| Assignment |
From the entries below, gather each line containing the word "clone".

** Input follows **

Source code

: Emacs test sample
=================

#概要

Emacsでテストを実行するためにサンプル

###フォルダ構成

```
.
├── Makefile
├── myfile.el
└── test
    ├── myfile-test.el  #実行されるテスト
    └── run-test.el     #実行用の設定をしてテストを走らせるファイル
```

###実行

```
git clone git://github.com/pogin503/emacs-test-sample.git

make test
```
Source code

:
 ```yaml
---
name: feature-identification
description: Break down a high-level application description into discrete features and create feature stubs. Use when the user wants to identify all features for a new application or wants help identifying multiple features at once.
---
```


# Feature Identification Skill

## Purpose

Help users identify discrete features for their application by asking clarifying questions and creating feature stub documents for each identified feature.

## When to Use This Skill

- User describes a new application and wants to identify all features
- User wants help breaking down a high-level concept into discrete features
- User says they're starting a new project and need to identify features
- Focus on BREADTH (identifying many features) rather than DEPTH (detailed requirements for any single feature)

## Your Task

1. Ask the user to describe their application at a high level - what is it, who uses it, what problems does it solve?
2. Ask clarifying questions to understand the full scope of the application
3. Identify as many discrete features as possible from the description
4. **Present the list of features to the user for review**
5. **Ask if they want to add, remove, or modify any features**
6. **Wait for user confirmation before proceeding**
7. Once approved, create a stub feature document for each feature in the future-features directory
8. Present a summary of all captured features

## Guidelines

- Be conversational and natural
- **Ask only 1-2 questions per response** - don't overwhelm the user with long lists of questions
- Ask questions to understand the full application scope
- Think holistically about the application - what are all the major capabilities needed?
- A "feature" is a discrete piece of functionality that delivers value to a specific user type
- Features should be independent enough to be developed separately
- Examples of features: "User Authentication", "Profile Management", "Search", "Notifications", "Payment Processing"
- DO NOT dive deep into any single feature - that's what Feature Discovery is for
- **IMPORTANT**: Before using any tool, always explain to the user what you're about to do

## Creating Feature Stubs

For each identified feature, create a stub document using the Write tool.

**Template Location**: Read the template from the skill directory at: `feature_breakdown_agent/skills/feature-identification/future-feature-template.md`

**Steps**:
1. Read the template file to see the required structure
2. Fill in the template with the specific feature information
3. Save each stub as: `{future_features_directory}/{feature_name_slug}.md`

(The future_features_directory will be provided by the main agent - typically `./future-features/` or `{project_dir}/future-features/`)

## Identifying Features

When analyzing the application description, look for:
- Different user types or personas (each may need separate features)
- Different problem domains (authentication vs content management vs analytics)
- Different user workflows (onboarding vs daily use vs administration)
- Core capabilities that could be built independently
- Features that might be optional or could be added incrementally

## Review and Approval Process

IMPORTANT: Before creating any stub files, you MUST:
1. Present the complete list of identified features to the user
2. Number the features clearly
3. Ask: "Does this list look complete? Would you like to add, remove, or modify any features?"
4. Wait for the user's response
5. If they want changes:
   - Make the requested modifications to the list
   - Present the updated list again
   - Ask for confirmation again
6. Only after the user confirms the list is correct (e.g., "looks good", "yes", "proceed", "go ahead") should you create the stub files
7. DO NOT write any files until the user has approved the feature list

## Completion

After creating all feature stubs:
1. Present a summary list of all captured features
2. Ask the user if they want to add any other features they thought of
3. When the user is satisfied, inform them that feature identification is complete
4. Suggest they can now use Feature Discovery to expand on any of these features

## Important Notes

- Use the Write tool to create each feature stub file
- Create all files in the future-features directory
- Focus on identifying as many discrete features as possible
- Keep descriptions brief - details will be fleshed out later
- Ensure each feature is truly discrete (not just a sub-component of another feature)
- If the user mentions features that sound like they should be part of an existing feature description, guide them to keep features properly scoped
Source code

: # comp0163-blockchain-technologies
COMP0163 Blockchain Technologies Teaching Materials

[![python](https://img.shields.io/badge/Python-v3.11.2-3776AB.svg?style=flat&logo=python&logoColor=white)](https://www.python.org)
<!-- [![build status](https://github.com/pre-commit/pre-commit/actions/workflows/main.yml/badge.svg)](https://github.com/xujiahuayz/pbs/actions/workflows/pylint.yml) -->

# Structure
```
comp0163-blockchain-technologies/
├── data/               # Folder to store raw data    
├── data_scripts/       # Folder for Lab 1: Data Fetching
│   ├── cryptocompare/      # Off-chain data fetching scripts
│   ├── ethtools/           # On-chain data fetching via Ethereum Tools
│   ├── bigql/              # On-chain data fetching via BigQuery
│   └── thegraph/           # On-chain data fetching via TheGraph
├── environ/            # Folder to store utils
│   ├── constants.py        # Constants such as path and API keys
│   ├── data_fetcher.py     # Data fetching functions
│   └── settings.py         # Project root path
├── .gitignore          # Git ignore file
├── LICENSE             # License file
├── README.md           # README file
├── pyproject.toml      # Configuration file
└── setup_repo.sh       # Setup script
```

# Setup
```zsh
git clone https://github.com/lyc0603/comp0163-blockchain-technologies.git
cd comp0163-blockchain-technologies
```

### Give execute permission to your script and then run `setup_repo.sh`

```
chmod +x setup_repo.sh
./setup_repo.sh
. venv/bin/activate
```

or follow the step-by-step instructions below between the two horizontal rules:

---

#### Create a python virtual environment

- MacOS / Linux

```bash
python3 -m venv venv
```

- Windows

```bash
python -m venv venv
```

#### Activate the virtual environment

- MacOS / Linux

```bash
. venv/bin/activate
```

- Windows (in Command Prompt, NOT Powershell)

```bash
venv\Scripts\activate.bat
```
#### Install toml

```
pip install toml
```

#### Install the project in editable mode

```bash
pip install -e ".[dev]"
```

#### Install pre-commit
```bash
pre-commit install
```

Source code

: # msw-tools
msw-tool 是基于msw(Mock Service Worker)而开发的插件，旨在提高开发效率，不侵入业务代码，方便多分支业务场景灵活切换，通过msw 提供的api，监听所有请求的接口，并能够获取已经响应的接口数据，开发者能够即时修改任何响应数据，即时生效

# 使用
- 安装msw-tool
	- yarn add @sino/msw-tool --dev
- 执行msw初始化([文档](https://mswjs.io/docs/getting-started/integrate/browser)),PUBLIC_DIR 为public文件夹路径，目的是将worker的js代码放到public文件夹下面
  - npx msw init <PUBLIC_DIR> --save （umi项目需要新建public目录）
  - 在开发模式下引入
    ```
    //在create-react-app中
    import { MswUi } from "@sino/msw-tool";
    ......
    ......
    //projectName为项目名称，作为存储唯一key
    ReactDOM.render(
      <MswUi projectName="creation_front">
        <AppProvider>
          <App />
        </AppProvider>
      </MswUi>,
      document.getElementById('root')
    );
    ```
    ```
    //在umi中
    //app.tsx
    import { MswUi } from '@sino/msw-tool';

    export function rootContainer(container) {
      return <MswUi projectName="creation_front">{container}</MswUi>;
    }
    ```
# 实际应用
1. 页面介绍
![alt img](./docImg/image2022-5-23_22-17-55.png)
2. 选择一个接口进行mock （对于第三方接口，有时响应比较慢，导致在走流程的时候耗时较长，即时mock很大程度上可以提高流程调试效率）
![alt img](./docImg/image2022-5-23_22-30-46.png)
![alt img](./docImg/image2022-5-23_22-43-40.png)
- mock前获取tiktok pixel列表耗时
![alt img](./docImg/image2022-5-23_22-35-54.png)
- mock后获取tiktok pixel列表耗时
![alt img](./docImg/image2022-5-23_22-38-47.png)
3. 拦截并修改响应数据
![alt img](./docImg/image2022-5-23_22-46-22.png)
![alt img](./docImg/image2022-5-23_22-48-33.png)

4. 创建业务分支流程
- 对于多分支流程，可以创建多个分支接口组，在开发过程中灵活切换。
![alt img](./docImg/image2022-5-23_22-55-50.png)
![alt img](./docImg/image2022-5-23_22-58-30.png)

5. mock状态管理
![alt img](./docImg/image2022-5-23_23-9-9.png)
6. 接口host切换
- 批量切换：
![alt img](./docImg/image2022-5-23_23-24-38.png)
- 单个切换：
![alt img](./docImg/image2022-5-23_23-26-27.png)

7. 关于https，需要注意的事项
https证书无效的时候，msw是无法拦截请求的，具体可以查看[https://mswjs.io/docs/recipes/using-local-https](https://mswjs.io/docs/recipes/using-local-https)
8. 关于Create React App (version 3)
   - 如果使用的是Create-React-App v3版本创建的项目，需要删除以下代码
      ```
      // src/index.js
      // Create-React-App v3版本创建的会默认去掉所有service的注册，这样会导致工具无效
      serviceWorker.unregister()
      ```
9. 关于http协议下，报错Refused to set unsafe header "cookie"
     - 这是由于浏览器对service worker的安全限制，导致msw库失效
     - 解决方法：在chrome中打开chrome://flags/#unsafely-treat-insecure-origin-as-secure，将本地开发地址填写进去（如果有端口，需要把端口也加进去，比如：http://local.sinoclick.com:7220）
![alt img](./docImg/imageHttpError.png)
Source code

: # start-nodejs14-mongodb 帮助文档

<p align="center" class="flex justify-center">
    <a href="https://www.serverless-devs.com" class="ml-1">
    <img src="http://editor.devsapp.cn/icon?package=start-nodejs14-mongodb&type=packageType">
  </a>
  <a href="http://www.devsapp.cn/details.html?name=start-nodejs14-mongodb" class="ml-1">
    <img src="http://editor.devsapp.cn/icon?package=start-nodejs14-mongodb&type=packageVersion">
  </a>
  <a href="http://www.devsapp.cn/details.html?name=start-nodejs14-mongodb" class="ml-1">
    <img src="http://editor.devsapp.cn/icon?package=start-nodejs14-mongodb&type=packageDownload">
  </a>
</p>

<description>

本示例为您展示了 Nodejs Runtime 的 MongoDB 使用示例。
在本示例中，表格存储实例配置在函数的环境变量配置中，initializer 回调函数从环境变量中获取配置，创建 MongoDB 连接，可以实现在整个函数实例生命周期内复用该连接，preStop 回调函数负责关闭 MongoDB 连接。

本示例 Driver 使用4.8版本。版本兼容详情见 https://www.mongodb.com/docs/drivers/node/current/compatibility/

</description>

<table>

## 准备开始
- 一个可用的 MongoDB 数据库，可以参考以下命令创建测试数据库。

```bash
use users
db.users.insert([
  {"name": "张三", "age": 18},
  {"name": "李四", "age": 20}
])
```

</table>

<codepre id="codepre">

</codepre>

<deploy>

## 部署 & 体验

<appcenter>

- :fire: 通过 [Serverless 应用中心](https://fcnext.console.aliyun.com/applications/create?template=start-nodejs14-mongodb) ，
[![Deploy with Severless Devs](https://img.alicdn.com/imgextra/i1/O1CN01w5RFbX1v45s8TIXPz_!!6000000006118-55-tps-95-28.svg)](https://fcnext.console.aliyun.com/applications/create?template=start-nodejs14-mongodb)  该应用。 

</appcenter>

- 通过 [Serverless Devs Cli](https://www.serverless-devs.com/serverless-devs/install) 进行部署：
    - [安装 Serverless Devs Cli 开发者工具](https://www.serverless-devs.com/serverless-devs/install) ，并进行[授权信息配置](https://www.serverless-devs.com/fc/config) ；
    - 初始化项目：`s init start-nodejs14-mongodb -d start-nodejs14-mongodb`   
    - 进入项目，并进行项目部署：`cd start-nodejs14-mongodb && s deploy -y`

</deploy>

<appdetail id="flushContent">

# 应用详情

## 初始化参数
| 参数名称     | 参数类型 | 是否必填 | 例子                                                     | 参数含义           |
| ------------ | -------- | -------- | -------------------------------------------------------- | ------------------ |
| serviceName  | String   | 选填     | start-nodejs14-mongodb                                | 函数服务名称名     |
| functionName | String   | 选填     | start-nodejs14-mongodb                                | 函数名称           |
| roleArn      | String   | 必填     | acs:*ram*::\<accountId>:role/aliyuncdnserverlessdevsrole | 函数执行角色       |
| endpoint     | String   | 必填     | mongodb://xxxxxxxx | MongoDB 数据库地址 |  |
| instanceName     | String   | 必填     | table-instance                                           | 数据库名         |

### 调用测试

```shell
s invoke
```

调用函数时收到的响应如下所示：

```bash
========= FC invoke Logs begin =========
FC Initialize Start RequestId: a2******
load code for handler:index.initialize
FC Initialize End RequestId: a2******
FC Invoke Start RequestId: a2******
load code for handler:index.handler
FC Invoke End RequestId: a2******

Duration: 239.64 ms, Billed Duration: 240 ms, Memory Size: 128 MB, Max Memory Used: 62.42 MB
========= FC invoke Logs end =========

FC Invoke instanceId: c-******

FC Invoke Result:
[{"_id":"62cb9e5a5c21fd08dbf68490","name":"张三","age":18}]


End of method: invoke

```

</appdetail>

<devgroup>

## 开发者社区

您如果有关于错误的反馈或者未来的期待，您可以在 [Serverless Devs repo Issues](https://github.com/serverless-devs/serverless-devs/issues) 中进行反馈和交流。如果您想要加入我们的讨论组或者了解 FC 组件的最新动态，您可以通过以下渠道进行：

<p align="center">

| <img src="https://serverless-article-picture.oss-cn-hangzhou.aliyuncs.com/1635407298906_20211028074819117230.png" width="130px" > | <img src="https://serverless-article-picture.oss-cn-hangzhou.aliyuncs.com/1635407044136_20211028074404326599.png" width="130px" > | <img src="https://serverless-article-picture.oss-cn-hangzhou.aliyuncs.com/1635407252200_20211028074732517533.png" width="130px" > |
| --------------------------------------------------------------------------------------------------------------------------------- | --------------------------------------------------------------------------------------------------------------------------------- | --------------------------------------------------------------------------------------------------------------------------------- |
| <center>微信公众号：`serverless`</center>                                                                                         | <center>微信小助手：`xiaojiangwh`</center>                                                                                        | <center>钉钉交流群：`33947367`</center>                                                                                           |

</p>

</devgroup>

** End of Input **

| Result of the exercise |
git clone git://github.com/pogin503/emacs-test-sample.git
git clone https://github.com/lyc0603/comp0163-blockchain-technologies.git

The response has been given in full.